What is expected ▸
Pull from the data below each line where the word "sensitivity" occurs, and copy it.
━━━ Raw data ━━━
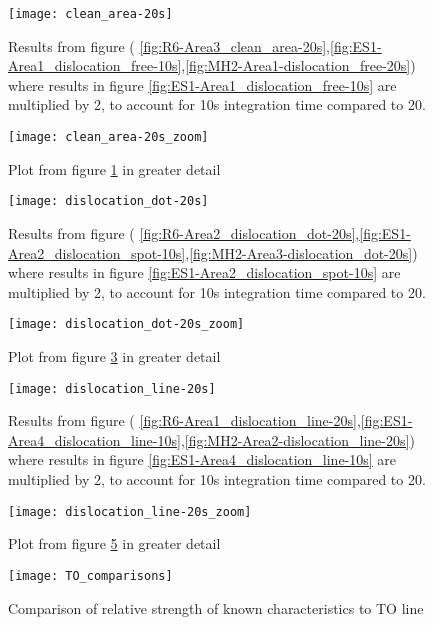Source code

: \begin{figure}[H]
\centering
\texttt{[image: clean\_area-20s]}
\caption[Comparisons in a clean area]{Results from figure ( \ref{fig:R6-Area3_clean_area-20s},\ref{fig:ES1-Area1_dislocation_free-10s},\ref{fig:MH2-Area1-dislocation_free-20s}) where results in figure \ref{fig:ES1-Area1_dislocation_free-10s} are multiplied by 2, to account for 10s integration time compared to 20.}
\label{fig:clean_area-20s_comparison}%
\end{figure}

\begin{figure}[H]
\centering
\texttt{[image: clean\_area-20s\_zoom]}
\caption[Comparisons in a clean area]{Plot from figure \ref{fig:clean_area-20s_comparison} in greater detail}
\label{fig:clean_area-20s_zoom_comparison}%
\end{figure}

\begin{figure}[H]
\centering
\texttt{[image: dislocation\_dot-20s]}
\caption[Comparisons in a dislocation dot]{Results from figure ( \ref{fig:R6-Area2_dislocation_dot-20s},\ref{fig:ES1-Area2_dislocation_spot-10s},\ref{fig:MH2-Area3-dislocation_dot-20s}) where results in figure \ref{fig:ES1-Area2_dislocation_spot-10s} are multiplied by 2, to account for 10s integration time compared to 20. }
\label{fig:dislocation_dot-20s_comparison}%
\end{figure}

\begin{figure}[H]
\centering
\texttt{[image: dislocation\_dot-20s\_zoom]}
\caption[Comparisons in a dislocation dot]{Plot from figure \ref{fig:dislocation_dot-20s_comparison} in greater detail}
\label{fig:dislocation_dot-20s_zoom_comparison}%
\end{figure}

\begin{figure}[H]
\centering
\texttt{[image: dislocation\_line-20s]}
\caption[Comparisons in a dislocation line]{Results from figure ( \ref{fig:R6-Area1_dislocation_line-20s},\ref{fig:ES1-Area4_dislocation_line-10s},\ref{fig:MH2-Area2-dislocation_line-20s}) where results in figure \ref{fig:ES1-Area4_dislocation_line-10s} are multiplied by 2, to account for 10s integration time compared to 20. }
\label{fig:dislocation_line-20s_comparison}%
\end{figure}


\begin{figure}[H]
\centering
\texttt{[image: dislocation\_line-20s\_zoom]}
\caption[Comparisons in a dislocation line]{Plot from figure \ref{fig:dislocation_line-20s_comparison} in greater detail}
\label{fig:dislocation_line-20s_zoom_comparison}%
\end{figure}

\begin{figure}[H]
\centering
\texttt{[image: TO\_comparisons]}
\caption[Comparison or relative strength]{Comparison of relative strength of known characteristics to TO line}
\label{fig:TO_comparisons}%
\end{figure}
━━━
━━━ Raw data ━━━
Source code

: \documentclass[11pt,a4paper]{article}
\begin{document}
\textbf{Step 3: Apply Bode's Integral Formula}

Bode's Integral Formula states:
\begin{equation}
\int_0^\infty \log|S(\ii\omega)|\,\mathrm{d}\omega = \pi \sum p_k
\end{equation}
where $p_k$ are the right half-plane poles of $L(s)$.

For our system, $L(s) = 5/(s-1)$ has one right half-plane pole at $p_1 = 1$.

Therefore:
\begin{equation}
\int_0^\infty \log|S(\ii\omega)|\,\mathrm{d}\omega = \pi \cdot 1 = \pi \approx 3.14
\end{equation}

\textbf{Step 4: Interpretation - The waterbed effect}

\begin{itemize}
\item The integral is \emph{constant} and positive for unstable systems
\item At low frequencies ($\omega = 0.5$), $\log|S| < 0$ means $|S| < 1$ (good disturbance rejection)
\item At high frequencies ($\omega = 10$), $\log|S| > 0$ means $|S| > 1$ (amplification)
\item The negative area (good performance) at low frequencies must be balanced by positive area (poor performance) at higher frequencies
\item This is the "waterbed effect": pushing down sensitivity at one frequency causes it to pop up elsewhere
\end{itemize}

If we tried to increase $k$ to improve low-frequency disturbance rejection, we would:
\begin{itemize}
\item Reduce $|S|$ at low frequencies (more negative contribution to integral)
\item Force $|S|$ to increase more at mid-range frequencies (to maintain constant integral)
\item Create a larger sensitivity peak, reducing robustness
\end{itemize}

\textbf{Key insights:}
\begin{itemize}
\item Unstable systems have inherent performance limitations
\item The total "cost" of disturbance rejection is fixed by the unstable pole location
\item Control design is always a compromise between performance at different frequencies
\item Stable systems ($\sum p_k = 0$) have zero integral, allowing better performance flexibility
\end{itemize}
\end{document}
━━━
━━━ Raw data ━━━
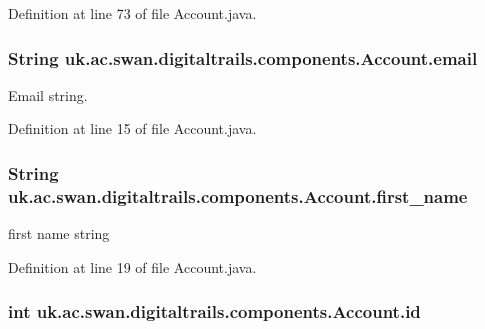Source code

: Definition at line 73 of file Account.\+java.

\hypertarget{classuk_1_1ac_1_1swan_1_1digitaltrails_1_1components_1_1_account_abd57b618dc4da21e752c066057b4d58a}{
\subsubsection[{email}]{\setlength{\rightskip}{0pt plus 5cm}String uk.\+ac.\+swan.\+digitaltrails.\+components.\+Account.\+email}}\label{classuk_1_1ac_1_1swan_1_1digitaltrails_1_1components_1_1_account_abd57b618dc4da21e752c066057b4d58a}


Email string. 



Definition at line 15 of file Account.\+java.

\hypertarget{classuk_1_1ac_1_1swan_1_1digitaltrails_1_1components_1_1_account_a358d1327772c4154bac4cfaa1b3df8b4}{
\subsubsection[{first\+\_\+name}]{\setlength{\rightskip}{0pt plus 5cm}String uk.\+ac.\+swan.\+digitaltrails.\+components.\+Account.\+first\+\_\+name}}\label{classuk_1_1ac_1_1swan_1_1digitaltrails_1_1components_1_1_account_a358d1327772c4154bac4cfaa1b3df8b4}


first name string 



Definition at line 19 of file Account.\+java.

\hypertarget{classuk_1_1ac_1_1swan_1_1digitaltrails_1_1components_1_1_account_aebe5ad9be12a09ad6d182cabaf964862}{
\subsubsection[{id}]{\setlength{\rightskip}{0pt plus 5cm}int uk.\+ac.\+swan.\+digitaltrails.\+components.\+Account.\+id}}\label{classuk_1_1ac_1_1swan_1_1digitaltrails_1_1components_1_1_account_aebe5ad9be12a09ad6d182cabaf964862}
━━━
Response ▸
\item This is the "waterbed effect": pushing down sensitivity at one frequency causes it to pop up elsewhere
\item Create a larger sensitivity peak, reducing robustness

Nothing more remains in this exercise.